- **TASK REQUIREMENTS**:
In the entries that follow, find the word "Unix" and report each line it is on.
━━━━━━━━━━
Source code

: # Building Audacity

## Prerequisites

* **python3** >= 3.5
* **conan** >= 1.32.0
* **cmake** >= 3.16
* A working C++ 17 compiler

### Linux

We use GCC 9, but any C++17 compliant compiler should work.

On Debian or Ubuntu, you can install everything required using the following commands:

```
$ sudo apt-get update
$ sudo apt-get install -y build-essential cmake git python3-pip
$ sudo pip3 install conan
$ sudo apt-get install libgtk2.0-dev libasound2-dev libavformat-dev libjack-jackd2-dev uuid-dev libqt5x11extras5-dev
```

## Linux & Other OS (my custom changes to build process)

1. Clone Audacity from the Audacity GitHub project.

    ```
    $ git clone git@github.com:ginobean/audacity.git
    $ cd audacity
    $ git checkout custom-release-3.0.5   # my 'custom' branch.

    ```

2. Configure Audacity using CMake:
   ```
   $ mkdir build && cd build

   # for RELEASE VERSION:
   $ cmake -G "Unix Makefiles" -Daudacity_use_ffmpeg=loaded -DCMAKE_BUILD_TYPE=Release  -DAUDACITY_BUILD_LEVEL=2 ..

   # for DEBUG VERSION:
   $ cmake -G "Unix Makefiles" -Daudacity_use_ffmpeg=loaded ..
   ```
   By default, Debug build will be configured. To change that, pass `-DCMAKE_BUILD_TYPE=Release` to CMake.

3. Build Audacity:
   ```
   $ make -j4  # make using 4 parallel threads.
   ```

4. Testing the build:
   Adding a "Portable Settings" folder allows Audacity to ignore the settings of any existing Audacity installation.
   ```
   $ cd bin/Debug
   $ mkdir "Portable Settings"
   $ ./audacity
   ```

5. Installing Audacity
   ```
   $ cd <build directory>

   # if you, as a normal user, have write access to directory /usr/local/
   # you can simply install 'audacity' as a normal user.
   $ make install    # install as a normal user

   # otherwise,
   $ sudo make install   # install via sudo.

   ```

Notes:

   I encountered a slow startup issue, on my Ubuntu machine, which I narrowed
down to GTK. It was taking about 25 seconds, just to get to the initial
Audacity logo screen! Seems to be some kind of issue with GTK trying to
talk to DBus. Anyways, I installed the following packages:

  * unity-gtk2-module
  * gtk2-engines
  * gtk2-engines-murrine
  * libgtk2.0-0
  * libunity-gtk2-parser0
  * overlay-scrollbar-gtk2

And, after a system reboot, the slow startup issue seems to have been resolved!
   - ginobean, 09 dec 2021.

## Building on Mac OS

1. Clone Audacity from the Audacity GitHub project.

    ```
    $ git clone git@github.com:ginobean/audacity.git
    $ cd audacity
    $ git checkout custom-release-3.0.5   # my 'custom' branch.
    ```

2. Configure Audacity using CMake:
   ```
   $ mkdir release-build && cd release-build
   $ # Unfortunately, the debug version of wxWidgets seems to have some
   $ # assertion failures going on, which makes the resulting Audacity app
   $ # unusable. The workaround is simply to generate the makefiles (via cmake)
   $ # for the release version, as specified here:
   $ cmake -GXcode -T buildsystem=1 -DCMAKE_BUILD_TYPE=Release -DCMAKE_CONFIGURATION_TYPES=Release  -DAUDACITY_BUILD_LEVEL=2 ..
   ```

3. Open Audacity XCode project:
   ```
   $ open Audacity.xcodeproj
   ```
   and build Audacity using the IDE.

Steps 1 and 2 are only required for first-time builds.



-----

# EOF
━━━━━━━━━━
- **RESPONSE TO THE EXERCISE**:
   $ cmake -G "Unix Makefiles" -Daudacity_use_ffmpeg=loaded -DCMAKE_BUILD_TYPE=Release  -DAUDACITY_BUILD_LEVEL=2 ..
   $ cmake -G "Unix Makefiles" -Daudacity_use_ffmpeg=loaded ..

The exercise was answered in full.